Available data Start Marker
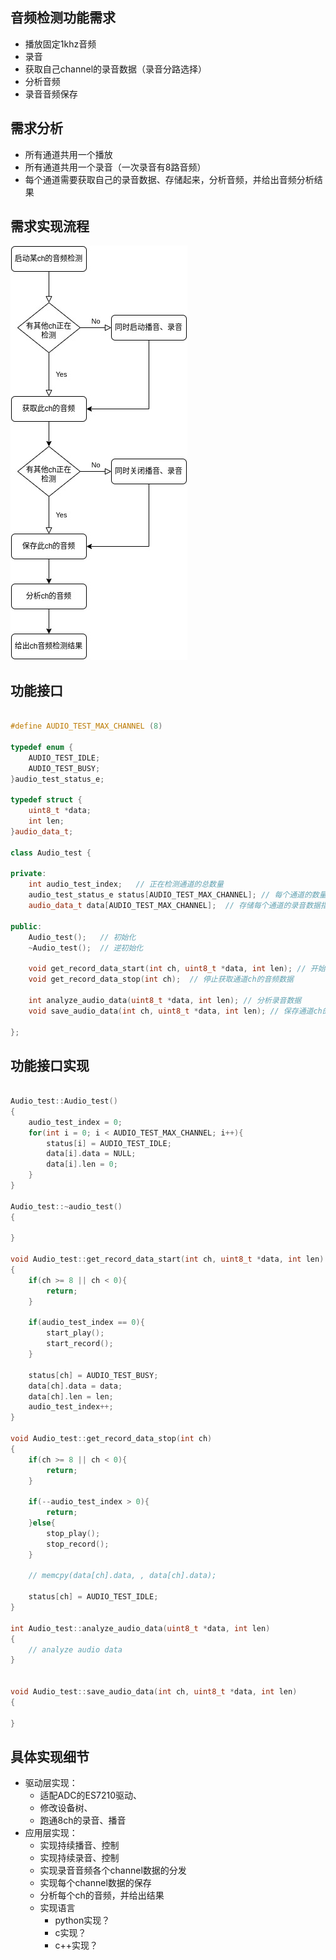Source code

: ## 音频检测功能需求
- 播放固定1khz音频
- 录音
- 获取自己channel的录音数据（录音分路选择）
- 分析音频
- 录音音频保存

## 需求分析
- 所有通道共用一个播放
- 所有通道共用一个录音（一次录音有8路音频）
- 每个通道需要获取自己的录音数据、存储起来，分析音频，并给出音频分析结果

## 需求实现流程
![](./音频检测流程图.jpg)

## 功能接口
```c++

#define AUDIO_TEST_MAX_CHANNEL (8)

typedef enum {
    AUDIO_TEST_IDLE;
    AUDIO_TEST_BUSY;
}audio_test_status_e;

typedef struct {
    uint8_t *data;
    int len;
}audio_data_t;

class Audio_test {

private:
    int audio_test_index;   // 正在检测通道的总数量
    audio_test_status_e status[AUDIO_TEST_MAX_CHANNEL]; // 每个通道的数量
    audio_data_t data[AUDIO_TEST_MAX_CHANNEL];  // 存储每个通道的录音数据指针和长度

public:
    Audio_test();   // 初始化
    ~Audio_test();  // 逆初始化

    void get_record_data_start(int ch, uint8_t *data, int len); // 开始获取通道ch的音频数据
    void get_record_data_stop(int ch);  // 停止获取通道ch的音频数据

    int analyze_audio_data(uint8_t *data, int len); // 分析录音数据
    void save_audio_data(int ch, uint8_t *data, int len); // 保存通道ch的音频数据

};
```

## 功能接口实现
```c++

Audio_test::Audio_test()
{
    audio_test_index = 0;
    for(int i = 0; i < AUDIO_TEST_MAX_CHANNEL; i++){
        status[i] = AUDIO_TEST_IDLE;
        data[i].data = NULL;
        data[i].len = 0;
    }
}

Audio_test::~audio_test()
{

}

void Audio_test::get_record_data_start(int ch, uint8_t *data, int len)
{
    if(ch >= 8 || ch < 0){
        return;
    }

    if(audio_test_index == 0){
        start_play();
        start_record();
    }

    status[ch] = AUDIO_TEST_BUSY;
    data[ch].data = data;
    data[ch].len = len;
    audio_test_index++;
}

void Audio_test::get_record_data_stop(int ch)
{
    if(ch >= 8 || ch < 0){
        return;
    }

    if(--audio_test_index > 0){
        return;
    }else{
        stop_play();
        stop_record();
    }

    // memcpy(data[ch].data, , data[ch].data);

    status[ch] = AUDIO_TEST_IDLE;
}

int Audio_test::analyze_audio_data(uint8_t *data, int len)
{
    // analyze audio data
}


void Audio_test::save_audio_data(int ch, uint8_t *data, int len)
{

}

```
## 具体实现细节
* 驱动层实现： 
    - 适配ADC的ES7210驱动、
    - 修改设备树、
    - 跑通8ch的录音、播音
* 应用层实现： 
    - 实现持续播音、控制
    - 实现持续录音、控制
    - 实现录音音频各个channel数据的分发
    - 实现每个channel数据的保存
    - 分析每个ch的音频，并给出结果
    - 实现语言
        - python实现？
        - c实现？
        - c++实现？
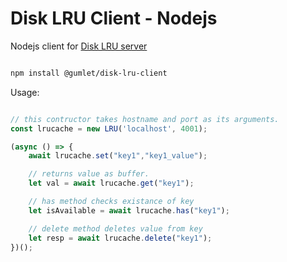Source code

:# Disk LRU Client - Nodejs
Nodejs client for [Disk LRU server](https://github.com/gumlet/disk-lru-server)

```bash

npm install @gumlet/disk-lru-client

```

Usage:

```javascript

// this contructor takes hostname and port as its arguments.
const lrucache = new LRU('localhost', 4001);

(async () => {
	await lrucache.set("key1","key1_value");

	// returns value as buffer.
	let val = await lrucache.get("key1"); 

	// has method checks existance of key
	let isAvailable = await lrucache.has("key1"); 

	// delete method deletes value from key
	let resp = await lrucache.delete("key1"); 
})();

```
Available data End Marker
Problem requirements
Could you repeat all of the entries exactly, without any of the images?

The completed task
Source code

: ## 音频检测功能需求
- 播放固定1khz音频
- 录音
- 获取自己channel的录音数据（录音分路选择）
- 分析音频
- 录音音频保存

## 需求分析
- 所有通道共用一个播放
- 所有通道共用一个录音（一次录音有8路音频）
- 每个通道需要获取自己的录音数据、存储起来，分析音频，并给出音频分析结果

## 需求实现流程
![](./音频检测流程图.jpg)

## 功能接口
```c++

#define AUDIO_TEST_MAX_CHANNEL (8)

typedef enum {
    AUDIO_TEST_IDLE;
    AUDIO_TEST_BUSY;
}audio_test_status_e;

typedef struct {
    uint8_t *data;
    int len;
}audio_data_t;

class Audio_test {

private:
    int audio_test_index;   // 正在检测通道的总数量
    audio_test_status_e status[AUDIO_TEST_MAX_CHANNEL]; // 每个通道的数量
    audio_data_t data[AUDIO_TEST_MAX_CHANNEL];  // 存储每个通道的录音数据指针和长度

public:
    Audio_test();   // 初始化
    ~Audio_test();  // 逆初始化

    void get_record_data_start(int ch, uint8_t *data, int len); // 开始获取通道ch的音频数据
    void get_record_data_stop(int ch);  // 停止获取通道ch的音频数据

    int analyze_audio_data(uint8_t *data, int len); // 分析录音数据
    void save_audio_data(int ch, uint8_t *data, int len); // 保存通道ch的音频数据

};
```

## 功能接口实现
```c++

Audio_test::Audio_test()
{
    audio_test_index = 0;
    for(int i = 0; i < AUDIO_TEST_MAX_CHANNEL; i++){
        status[i] = AUDIO_TEST_IDLE;
        data[i].data = NULL;
        data[i].len = 0;
    }
}

Audio_test::~audio_test()
{

}

void Audio_test::get_record_data_start(int ch, uint8_t *data, int len)
{
    if(ch >= 8 || ch < 0){
        return;
    }

    if(audio_test_index == 0){
        start_play();
        start_record();
    }

    status[ch] = AUDIO_TEST_BUSY;
    data[ch].data = data;
    data[ch].len = len;
    audio_test_index++;
}

void Audio_test::get_record_data_stop(int ch)
{
    if(ch >= 8 || ch < 0){
        return;
    }

    if(--audio_test_index > 0){
        return;
    }else{
        stop_play();
        stop_record();
    }

    // memcpy(data[ch].data, , data[ch].data);

    status[ch] = AUDIO_TEST_IDLE;
}

int Audio_test::analyze_audio_data(uint8_t *data, int len)
{
    // analyze audio data
}


void Audio_test::save_audio_data(int ch, uint8_t *data, int len)
{

}

```
## 具体实现细节
* 驱动层实现： 
    - 适配ADC的ES7210驱动、
    - 修改设备树、
    - 跑通8ch的录音、播音
* 应用层实现： 
    - 实现持续播音、控制
    - 实现持续录音、控制
    - 实现录音音频各个channel数据的分发
    - 实现每个channel数据的保存
    - 分析每个ch的音频，并给出结果
    - 实现语言
        - python实现？
        - c实现？
        - c++实现？
Source code

:# Disk LRU Client - Nodejs
Nodejs client for [Disk LRU server](https://github.com/gumlet/disk-lru-server)

```bash

npm install @gumlet/disk-lru-client

```

Usage:

```javascript

// this contructor takes hostname and port as its arguments.
const lrucache = new LRU('localhost', 4001);

(async () => {
	await lrucache.set("key1","key1_value");

	// returns value as buffer.
	let val = await lrucache.get("key1"); 

	// has method checks existance of key
	let isAvailable = await lrucache.has("key1"); 

	// delete method deletes value from key
	let resp = await lrucache.delete("key1"); 
})();

```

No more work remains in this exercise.